記録的な豪雨で大きな被害を受けた大分県日田市では、市が指定している89の避難施設のうち、およそ2割にあたる19の施設が土砂災害の危険性が高い「土砂災害警戒区域」か「土砂災害危険箇所」の中にあることが、NHKの調べでわかりました。

日田市では中学校や公民館など、合わせて89の施設を災害時の避難施設として指定しています。

このうち、14の施設が法律に基づいた調査で指定される「土砂災害警戒区域」の中に、また、5つの施設が地形図から想定して指定される「土砂災害危険箇所」の中にあり、その数は全体のおよそ2割にあたることがNHKの調べでわかりました。

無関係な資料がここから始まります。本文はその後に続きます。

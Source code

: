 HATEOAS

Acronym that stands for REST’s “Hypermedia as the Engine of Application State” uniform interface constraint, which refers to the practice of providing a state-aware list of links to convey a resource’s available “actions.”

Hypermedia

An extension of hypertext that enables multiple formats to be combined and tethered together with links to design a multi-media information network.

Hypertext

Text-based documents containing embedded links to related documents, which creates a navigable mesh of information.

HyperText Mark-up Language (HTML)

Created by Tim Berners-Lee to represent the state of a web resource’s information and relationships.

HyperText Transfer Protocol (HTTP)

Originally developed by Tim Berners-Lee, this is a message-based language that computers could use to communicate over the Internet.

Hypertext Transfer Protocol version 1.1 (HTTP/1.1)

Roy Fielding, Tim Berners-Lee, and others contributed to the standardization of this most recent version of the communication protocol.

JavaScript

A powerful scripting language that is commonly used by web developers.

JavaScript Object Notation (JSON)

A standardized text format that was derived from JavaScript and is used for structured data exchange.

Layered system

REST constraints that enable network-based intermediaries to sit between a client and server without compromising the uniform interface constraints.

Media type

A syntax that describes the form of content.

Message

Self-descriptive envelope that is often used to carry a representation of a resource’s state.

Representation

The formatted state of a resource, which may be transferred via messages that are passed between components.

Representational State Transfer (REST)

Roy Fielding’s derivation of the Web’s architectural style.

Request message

「警戒区域」や「危険箇所」は、いずれも土石流の危険性が高い場所や地すべりなどが起きた場合に住民に被害が及ぶおそれがある場所として定められています。

日田市によりますと、市内には川や山が多く、集落が近くにあることを考慮すると「土砂災害警戒区域」などの中にある施設も避難施設として指定せざるをえないということです。

市では避難施設の安全性をさらに検証することにしていて、今後、施設の指定や避難方法の見直しも検討したいとしています。

日田市災害対策本部渉外班の福井龍太郎班長は「今回の問題点を洗い出し、次の災害に備えるとともに、どのように早く避難するかを検討していきたい」と話しています。